● ACTION ITEM
For this exercise, report every line of the material that includes "shall".

*-*-*

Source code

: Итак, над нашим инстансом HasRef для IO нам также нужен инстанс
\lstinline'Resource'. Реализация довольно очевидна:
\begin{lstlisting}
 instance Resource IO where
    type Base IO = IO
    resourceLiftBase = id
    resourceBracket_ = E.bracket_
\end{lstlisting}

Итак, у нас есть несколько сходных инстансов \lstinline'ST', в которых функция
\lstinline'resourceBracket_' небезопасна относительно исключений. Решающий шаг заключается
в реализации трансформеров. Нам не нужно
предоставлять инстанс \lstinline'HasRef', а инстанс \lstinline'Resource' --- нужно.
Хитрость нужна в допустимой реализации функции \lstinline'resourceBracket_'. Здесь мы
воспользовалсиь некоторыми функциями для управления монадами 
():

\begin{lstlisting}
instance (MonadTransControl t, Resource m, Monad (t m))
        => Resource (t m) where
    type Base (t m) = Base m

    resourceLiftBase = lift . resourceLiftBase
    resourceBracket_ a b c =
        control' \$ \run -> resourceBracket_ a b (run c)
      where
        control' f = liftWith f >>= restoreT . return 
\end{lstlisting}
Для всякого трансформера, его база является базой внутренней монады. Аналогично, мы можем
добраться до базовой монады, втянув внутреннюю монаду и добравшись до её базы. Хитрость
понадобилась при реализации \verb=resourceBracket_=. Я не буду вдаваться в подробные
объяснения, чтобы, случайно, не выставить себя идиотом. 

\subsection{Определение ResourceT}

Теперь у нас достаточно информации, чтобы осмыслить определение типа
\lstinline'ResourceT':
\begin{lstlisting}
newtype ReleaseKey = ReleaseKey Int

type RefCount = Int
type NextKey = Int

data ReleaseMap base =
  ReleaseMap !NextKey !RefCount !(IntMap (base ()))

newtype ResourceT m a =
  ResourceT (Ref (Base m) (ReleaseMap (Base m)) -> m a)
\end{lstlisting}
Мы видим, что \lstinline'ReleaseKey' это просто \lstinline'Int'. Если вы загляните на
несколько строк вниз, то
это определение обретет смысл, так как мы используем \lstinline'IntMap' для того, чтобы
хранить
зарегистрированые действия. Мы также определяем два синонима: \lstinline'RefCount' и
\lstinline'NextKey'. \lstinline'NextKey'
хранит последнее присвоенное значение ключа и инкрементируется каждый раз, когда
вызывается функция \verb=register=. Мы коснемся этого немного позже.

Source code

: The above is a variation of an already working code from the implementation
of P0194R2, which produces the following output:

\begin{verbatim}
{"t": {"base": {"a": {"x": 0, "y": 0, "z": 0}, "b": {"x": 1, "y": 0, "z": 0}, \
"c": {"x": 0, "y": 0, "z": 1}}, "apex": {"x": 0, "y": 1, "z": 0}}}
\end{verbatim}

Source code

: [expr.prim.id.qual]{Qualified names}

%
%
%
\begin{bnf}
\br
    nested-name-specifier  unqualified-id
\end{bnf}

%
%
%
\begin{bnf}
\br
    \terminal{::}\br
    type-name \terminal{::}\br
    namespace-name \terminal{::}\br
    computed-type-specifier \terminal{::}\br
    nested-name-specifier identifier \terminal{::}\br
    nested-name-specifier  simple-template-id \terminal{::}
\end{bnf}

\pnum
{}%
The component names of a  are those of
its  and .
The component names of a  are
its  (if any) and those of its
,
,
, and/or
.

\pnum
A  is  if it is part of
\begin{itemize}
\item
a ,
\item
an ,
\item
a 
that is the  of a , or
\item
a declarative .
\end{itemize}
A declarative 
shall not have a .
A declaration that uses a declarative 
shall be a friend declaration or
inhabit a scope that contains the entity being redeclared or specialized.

*-*-*

● TASK OUTPUT
shall not have a .
shall be a friend declaration or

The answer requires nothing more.